For the records below, say how many lines contain the string "השמירת". Give no other text.

DATASET:
# # # # # # #

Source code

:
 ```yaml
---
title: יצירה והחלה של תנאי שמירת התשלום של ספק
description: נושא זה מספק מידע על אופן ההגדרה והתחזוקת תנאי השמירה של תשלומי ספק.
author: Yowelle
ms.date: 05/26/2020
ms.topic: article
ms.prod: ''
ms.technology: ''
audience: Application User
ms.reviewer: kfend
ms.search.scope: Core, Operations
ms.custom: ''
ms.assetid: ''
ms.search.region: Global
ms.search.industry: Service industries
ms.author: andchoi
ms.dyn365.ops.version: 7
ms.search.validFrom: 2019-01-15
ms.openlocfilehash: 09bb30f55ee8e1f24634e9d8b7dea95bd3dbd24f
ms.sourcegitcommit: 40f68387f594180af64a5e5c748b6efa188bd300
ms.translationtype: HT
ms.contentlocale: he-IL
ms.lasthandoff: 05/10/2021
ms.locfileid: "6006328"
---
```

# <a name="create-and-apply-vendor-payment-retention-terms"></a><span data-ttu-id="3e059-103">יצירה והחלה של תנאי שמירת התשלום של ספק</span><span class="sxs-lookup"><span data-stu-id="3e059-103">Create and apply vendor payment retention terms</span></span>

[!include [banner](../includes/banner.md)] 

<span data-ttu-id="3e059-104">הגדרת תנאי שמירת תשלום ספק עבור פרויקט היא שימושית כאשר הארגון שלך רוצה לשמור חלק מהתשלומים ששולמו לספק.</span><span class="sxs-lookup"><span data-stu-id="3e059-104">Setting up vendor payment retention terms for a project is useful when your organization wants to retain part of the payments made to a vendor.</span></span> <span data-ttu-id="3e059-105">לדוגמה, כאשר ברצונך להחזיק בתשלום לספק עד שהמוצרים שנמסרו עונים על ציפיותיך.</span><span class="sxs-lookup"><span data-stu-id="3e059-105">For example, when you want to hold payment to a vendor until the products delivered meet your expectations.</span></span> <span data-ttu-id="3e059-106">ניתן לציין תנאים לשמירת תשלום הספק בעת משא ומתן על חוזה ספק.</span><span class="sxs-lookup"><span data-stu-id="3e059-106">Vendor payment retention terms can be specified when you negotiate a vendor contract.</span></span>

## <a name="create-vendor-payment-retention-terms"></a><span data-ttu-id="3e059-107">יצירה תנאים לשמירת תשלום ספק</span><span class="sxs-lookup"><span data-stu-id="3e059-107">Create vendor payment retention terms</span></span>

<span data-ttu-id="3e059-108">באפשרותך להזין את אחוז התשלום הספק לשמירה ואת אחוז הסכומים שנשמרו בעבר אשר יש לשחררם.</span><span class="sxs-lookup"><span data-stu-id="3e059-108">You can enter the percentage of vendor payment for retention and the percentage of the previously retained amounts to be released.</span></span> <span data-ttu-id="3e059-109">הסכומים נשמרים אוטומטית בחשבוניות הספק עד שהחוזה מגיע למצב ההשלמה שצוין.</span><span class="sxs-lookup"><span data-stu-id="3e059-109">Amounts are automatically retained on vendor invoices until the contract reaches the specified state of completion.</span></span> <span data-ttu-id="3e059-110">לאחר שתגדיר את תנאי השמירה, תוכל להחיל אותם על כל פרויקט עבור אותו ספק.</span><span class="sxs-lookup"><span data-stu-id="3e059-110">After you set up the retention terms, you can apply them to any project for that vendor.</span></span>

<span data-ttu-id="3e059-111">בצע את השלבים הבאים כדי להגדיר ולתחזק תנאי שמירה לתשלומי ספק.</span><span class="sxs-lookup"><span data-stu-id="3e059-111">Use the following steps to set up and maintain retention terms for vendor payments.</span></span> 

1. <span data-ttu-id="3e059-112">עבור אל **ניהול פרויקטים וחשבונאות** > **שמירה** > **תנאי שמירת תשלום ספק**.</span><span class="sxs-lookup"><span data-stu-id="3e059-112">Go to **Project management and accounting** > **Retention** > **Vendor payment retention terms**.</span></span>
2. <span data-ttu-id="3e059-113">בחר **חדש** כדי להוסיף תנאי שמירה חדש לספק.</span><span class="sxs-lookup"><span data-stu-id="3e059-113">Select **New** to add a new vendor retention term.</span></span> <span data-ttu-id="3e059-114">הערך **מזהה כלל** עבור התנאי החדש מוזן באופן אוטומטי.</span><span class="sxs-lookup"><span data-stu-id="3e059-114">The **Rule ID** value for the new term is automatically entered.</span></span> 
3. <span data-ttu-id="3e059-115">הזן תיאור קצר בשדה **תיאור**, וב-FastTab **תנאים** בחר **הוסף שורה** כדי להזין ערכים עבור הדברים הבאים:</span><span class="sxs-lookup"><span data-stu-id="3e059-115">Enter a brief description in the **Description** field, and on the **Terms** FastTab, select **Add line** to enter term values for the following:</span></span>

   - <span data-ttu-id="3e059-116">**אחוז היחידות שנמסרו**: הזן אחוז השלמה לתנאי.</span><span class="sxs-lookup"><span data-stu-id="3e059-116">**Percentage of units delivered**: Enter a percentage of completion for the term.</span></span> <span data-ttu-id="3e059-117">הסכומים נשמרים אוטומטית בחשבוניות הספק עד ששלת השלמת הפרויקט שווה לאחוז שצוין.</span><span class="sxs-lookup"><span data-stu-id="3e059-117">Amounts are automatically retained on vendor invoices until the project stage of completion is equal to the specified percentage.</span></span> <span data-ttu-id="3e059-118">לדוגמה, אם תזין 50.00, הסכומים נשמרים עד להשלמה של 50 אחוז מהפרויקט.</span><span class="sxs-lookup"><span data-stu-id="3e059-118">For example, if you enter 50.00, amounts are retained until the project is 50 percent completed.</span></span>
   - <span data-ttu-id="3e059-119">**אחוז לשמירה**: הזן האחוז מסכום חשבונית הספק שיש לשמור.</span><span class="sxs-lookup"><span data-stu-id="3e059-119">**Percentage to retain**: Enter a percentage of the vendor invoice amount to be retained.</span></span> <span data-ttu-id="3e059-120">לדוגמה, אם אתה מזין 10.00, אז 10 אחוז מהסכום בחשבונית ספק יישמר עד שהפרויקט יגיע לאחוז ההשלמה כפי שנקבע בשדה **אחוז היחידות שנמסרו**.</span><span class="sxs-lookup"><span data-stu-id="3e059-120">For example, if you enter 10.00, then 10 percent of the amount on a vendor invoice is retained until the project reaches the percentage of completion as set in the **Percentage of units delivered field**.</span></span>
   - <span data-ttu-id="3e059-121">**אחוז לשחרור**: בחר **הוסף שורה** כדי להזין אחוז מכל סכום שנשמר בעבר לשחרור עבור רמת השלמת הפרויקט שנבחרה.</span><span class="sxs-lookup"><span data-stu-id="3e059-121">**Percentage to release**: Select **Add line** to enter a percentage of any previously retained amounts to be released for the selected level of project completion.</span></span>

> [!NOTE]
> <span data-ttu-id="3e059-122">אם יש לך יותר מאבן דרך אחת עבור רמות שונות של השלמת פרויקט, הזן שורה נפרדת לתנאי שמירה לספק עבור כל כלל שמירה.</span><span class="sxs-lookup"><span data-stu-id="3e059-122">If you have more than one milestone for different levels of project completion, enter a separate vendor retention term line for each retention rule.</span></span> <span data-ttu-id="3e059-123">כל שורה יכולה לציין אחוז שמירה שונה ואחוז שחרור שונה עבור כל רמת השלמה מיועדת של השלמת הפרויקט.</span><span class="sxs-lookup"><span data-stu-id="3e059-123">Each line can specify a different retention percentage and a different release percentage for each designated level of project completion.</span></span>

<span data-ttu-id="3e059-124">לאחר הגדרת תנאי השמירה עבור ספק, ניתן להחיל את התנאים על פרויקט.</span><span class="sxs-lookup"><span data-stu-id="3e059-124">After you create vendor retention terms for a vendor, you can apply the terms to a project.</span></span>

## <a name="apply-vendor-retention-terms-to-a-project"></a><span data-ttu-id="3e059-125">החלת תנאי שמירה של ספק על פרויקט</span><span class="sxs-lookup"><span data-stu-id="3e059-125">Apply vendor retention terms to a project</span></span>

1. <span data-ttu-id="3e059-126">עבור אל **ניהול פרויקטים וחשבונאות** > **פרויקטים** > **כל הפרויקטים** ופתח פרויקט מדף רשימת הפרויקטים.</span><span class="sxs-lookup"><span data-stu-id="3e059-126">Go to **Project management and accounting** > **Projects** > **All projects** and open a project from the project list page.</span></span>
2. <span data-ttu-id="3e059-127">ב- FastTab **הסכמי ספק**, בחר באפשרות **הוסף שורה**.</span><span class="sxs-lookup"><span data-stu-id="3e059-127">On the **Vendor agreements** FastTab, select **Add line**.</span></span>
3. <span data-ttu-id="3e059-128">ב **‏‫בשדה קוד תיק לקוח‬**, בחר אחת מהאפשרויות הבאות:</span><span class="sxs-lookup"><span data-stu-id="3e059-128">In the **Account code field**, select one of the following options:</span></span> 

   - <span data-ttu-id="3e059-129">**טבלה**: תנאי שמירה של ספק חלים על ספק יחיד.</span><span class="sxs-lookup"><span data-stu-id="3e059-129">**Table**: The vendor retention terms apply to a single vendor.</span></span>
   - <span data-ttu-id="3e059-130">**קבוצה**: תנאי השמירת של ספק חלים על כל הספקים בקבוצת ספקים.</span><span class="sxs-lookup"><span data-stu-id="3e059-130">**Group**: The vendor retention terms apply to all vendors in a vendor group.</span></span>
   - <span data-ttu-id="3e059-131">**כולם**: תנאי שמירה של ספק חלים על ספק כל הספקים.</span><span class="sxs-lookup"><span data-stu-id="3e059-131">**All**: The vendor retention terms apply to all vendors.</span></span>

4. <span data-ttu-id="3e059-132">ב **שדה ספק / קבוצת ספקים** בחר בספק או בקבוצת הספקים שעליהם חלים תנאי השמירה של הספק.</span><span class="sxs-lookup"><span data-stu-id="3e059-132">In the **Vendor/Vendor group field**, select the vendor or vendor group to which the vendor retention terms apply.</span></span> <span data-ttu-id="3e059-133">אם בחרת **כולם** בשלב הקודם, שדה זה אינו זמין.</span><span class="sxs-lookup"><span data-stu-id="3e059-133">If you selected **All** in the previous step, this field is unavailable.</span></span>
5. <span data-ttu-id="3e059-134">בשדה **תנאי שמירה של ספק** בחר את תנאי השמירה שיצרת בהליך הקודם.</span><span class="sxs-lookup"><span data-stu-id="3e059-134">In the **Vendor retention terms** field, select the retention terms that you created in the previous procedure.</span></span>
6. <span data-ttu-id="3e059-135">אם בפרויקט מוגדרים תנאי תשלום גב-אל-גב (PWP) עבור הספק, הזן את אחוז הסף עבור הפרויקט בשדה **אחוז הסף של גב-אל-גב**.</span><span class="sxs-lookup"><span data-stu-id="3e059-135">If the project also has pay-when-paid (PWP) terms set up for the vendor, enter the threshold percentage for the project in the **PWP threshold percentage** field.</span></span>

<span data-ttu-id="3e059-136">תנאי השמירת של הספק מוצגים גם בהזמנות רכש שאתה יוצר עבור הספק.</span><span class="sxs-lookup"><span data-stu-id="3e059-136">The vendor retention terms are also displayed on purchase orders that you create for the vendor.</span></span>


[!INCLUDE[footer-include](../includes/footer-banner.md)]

# # # # # # #

RESPONSE TO THE EXERCISE: 2